Exercise goal
List each line of the data that holds the string "lenguajes", please.

Task data: Begin

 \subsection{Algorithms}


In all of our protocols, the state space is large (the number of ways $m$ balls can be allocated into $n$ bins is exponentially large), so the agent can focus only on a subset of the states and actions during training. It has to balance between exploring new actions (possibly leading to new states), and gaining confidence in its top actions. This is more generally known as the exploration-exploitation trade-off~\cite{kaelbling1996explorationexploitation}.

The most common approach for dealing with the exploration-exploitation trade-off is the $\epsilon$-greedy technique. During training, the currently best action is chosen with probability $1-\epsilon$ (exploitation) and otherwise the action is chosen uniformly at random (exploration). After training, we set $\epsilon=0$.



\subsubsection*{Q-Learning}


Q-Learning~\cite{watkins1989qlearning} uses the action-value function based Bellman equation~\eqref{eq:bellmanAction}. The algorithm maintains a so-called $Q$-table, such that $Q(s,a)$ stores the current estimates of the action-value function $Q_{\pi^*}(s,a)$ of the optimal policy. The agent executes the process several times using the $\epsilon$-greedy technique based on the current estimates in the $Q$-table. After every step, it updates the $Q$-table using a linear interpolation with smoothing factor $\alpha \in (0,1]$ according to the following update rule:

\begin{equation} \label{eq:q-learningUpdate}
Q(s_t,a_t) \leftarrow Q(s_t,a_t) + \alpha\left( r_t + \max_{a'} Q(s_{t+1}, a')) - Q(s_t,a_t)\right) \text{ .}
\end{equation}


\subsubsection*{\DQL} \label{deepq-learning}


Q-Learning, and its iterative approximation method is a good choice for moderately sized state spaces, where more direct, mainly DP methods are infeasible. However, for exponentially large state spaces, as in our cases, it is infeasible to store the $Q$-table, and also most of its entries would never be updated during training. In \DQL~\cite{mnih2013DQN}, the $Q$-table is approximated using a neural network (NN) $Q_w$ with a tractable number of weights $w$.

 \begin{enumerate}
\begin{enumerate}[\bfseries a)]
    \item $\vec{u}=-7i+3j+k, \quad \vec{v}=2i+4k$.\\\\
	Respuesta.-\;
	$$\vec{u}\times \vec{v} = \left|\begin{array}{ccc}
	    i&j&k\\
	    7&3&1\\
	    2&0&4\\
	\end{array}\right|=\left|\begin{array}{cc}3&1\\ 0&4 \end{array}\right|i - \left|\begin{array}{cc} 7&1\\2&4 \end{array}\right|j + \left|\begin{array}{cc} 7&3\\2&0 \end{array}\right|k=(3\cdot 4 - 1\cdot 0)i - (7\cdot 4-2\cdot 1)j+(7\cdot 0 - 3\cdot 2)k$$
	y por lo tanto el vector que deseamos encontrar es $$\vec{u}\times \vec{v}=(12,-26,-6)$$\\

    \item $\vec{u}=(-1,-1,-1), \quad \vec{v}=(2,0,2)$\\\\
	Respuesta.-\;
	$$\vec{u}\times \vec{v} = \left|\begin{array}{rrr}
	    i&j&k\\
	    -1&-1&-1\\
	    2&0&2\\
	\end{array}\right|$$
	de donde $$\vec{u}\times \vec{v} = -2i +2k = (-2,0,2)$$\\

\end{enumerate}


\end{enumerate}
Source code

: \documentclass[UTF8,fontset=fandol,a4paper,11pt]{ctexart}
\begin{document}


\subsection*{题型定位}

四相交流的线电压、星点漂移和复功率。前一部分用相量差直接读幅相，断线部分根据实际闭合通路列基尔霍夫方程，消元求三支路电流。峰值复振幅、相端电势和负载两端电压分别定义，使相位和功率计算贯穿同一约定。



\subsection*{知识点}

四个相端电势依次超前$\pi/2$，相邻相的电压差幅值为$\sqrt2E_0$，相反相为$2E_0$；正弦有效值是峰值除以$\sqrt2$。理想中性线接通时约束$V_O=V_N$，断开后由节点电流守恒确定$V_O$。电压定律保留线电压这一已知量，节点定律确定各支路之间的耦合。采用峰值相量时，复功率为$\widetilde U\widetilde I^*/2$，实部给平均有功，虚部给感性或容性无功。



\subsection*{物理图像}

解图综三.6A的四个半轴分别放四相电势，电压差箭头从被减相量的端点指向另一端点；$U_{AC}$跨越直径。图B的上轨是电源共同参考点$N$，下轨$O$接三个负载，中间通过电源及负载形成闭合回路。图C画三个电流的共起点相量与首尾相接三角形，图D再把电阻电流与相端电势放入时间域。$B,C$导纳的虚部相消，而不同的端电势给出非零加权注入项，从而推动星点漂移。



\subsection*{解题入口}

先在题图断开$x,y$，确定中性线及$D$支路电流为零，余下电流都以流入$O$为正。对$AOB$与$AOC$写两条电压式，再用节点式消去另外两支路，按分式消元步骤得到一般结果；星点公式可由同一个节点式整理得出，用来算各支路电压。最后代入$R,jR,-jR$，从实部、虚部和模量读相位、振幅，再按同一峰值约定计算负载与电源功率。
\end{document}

Task data: End
Task data: Begin

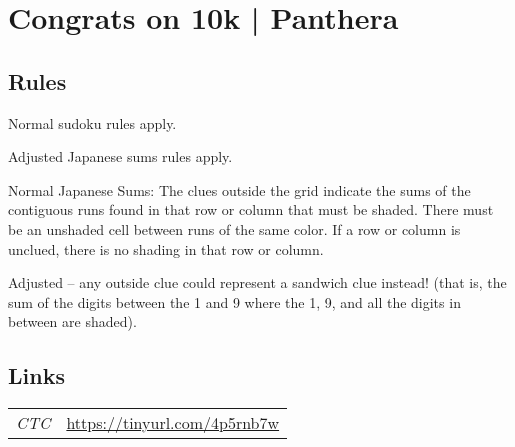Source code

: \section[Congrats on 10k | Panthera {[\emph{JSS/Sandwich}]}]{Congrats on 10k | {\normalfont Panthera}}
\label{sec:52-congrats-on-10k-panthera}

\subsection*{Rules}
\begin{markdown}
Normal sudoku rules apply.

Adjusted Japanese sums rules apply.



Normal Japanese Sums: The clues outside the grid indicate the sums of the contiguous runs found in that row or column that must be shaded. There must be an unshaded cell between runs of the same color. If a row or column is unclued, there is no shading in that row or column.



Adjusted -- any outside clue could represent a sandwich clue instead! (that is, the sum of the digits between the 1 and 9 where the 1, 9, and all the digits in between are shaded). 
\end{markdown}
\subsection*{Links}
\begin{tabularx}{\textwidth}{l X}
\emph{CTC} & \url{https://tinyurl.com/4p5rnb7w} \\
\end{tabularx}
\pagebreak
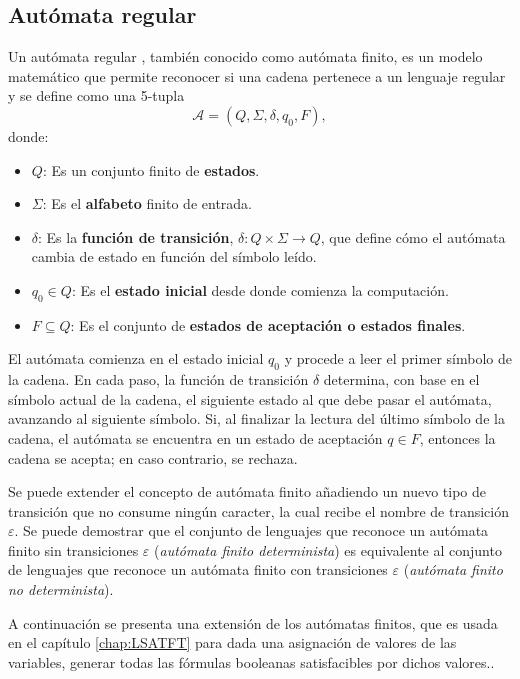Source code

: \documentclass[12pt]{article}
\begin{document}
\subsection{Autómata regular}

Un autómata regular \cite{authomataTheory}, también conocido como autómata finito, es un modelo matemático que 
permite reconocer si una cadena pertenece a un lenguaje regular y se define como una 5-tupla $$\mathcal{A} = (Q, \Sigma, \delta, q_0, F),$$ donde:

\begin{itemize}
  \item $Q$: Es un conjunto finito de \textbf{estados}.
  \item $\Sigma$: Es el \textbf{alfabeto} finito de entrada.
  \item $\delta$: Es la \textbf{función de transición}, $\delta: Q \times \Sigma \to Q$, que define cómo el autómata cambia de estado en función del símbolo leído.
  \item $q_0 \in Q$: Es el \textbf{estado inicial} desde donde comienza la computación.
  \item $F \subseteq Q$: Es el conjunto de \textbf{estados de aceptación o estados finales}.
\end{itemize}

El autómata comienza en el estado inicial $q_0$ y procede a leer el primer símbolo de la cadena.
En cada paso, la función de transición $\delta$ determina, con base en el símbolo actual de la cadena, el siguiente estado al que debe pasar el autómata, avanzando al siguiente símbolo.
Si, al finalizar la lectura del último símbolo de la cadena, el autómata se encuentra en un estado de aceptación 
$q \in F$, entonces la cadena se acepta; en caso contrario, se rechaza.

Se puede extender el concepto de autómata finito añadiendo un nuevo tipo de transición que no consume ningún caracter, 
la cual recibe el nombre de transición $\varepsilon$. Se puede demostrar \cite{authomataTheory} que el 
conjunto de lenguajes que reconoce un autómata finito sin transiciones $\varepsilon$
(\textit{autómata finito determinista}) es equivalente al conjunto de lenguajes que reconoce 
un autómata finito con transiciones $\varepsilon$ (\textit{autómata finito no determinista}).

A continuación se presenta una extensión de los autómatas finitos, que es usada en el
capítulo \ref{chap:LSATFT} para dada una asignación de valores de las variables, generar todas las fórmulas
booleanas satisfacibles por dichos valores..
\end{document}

Task data: End

Response to the exercise
conjunto de lenguajes que reconoce un autómata finito sin transiciones $\varepsilon$
(\textit{autómata finito determinista}) es equivalente al conjunto de lenguajes que reconoce 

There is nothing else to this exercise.